Uma ação estratégica da Polícia Civil da Paraíba resultou no desmonte de um ponto de vigilância tecnológica operado pelo crime organizado na Zona Sul de João Pessoa. Agentes da 9ª Delegacia Distrital identificaram e desbancaram uma câmera de monitoramento clandestina instalada em um poste de iluminação pública no bairro de Mangabeira IV nesta segunda-feira (18). A retirada do dispositivo de vídeo contou com o suporte técnico de técnicos da concessionária de energia elétrica.
A infraestrutura oculta foi descoberta após o recebimento de relatos anônimos encaminhados por moradores da localidade, que suspeitaram da instalação repentina do equipamento. O delegado Lucas Sá explicou que a equipe de investigação realizou uma consulta imediata junto à Superintendência Executiva de Mobilidade Urbana (Semob) e a outros departamentos estaduais para checar a procedência do aparelho, confirmando que a tecnologia não pertencia a nenhum órgão oficial de segurança do Estado e que sua finalidade exclusiva era mapear a circulação de viaturas na área.

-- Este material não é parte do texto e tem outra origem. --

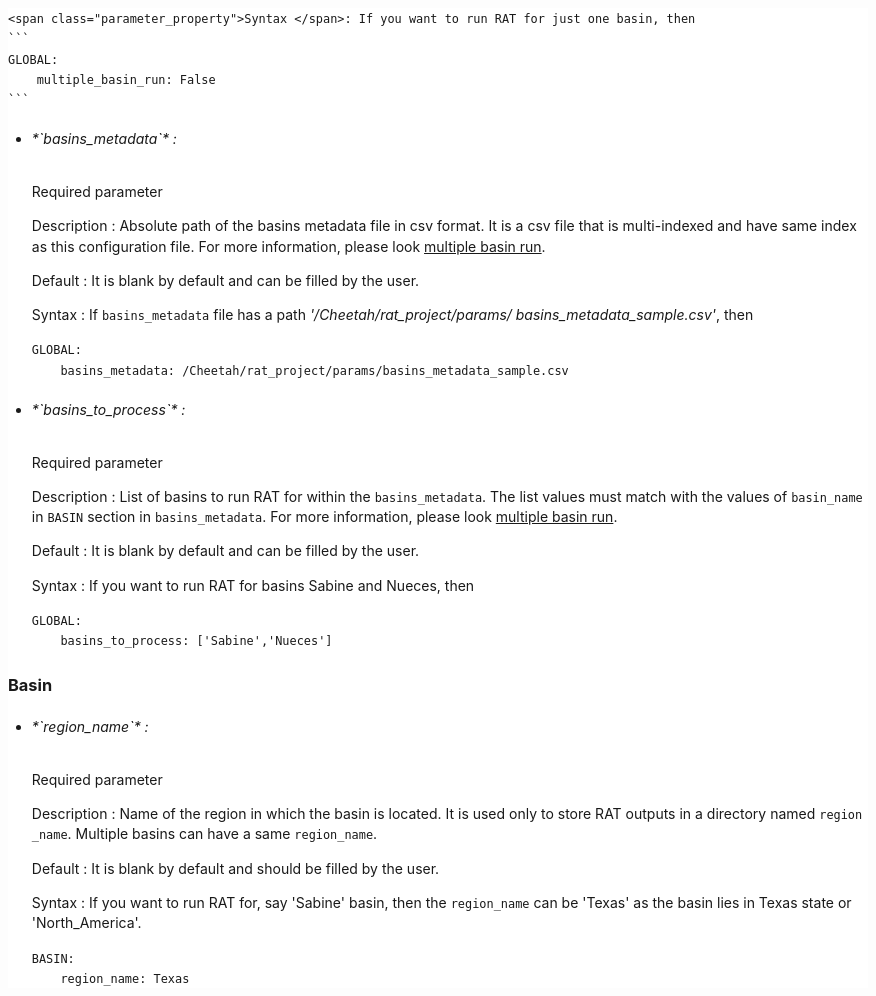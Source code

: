     <span class="parameter_property">Syntax </span>: If you want to run RAT for just one basin, then
    ```
    GLOBAL:
        multiple_basin_run: False
    ```

* <h6 class="parameter_heading">*`basins_metadata`* :</h6> 
    <span class="requirement">Required parameter</span>

    <span class="parameter_property">Description </span>: Absolute path of the basins metadata file in csv format. It is a csv file that is multi-indexed and have same index as this configuration file. For more information, please look [multiple basin run](../basins_metadata).

    <span class="parameter_property">Default </span>: It is blank by default and can be filled by the user.

    <span class="parameter_property">Syntax </span>: If `basins_metadata` file has a path *'/Cheetah/rat_project/params/ basins_metadata_sample.csv'*, then
    ```
    GLOBAL:
        basins_metadata: /Cheetah/rat_project/params/basins_metadata_sample.csv
    ```

* <h6 class="parameter_heading">*`basins_to_process`* :</h6> 
    <span class="requirement">Required parameter</span>

    <span class="parameter_property">Description </span>: List of basins to run RAT for within the `basins_metadata`. The list values must match with the values of `basin_name` in `BASIN` section in `basins_metadata`.  For more information, please look [multiple basin run](../basins_metadata).

    <span class="parameter_property">Default </span>: It is blank by default and can be filled by the user.

    <span class="parameter_property">Syntax </span>: If you want to run RAT for basins Sabine and Nueces, then
    ```
    GLOBAL:
        basins_to_process: ['Sabine','Nueces']
    ```

### Basin 

* <h6 class="parameter_heading">*`region_name`* :</h6> 
    <span class="requirement">Required parameter</span>

    <span class="parameter_property">Description </span>: Name of the region in which the basin is located. It is used only to store RAT outputs in a directory named `region_name`. Multiple basins can have a same `region_name`.

    <span class="parameter_property">Default </span>: It is blank by default and should be filled by the user.

    <span class="parameter_property">Syntax </span>: If you want to run RAT for, say 'Sabine' basin, then the `region_name` can be 'Texas' as the basin lies in Texas state or 'North_America'.
    ```
    BASIN:
        region_name: Texas
    ```
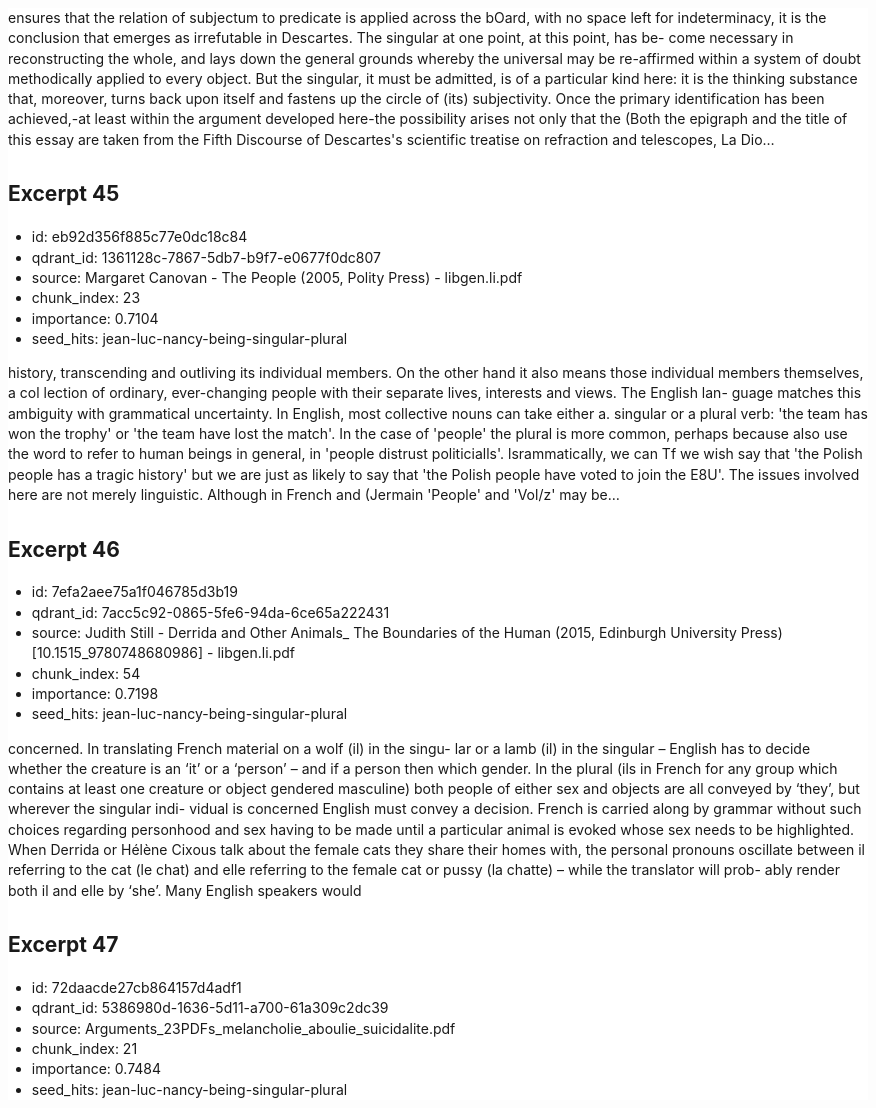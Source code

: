 ensures that the relation of subjectum to predicate is applied across the bOard, with no space left for indeterminacy, it is the conclusion that emerges as irrefutable in Descartes. The singular at one point, at this point, has be- come necessary in reconstructing the whole, and lays down the general grounds whereby the universal may be re-affirmed within a system of doubt methodically applied to every object. But the singular, it must be admitted, is of a particular kind here: it is the thinking substance that, moreover, turns back upon itself and fastens up the circle of (its) subjectivity. Once the primary identification has been achieved,-at least within the argument developed here-the possibility arises not only that the (Both the epigraph and the title of this essay are taken from the Fifth Discourse of Descartes's scientific treatise on refraction and telescopes, La Dio…

## Excerpt 45
- id: eb92d356f885c77e0dc18c84
- qdrant_id: 1361128c-7867-5db7-b9f7-e0677f0dc807
- source: Margaret Canovan - The People (2005, Polity Press) - libgen.li.pdf
- chunk_index: 23
- importance: 0.7104
- seed_hits: jean-luc-nancy-being-singular-plural

history, transcending and outliving its individual members. On the other hand it also means those individual members themselves, a col lection of ordinary, ever-changing people with their separate lives, interests and views. The English lan- guage matches this ambiguity with grammatical uncertainty. In English, most collective nouns can take either a. singular or a plural verb: 'the team has won the trophy' or 'the team have lost the match'. In the case of 'people' the plural is more common, perhaps because also use the word to refer to human beings in general, in 'people distrust politicialls'. lsrammatically, we can Tf we wish say that 'the Polish people has a tragic history' but we are just as likely to say that 'the Polish people have voted to join the E8U'. The issues involved here are not merely linguistic. Although in French and (Jermain 'People' and 'Vol/z' may be…

## Excerpt 46
- id: 7efa2aee75a1f046785d3b19
- qdrant_id: 7acc5c92-0865-5fe6-94da-6ce65a222431
- source: Judith Still - Derrida and Other Animals_ The Boundaries of the Human (2015, Edinburgh University Press) [10.1515_9780748680986] - libgen.li.pdf
- chunk_index: 54
- importance: 0.7198
- seed_hits: jean-luc-nancy-being-singular-plural

concerned. In translating French material on a wolf (il) in the singu- lar or a lamb (il) in the singular­ – ­English has to decide whether the creature is an ‘it’ or a ‘person’­ – ­and if a person then which gender. In the plural (ils in French for any group which contains at least one creature or object gendered masculine) both people of either sex and objects are all conveyed by ‘they’, but wherever the singular indi- vidual is concerned English must convey a decision. French is carried along by grammar without such choices regarding personhood and sex having to be made until a particular animal is evoked whose sex needs to be highlighted. When Derrida or Hélène Cixous talk about the female cats they share their homes with, the personal pronouns oscillate between il referring to the cat (le chat) and elle referring to the female cat or pussy (la chatte)­ – ­while the translator will prob- ably render both il and elle by ‘she’. Many English speakers would

## Excerpt 47
- id: 72daacde27cb864157d4adf1
- qdrant_id: 5386980d-1636-5d11-a700-61a309c2dc39
- source: Arguments_23PDFs_melancholie_aboulie_suicidalite.pdf
- chunk_index: 21
- importance: 0.7484
- seed_hits: jean-luc-nancy-being-singular-plural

O ponto escolhido pelos criminosos para fixar o dispositivo cobria uma rota estratégica de acesso a uma comunidade situada nas proximidades de uma estação elevatória de esgotos da Companhia de Água e Esgotos da Paraíba (Cagepa). Devido à altura do poste e ao posicionamento da lente, o equipamento conseguia capturar imagens nítidas de trechos de vias movimentadas do setor, como as ruas Missionária Tamar Nunes e Mozart Armstrong, servindo como uma espécie de alerta antecipado para os pontos de venda de entorpecentes.

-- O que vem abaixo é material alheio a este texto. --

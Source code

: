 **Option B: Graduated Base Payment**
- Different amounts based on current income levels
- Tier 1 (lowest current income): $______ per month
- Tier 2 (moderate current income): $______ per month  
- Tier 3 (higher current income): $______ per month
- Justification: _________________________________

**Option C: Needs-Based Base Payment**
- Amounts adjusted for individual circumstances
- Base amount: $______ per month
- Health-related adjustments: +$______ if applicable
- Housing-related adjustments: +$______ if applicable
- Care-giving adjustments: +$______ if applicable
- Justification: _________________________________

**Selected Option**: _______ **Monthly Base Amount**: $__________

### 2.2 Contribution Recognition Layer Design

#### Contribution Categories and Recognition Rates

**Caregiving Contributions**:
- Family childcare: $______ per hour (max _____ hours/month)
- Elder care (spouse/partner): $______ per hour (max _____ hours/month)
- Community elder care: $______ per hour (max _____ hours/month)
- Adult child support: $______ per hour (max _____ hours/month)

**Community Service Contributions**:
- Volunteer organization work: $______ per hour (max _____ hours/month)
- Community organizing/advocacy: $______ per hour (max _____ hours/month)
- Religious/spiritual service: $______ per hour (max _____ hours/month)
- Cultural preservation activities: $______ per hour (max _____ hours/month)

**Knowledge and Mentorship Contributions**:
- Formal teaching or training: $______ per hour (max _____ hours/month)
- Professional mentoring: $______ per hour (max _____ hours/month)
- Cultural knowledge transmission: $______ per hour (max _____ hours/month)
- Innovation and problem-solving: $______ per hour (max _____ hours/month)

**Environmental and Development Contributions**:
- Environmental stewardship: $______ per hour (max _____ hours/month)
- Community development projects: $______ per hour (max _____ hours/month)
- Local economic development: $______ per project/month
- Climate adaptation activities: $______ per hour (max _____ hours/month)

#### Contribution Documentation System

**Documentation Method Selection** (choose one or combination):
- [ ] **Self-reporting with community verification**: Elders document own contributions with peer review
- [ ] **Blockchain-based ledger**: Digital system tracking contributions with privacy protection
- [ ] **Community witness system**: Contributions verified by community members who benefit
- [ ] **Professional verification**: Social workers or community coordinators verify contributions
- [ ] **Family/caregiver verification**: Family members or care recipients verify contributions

O aparelho apreendido foi recolhido pelos investigadores e encaminhado para a sede da Unidade de Inteligência Policial (Unintepol). Peritos de tecnologia da informação vão submeter os componentes eletrônicos a análises de dados e varreduras digitais para tentar rastrear os IPs de conexão, os servidores de armazenamento das filmagens e identificar quais lideranças locais do tráfico de drogas controlavam o recebimento dos sinais de transmissão.
A desarticulação dessa rede de vigilância paralela ocorre poucos dias após o programa Fantástico veicular uma reportagem de repercussão nacional detalhando o uso sistemático de tecnologia por facções na Região Metropolitana. Naquela ocasião, as forças de segurança desativaram cerca de 30 câmeras escondidas, apelidadas de “besouros”, instaladas em postes de comunidades do município de Cabedelo, cuja central de controle em tempo real havia sido estruturada por lideranças do Comando Vermelho direto do estado do Rio de Janeiro.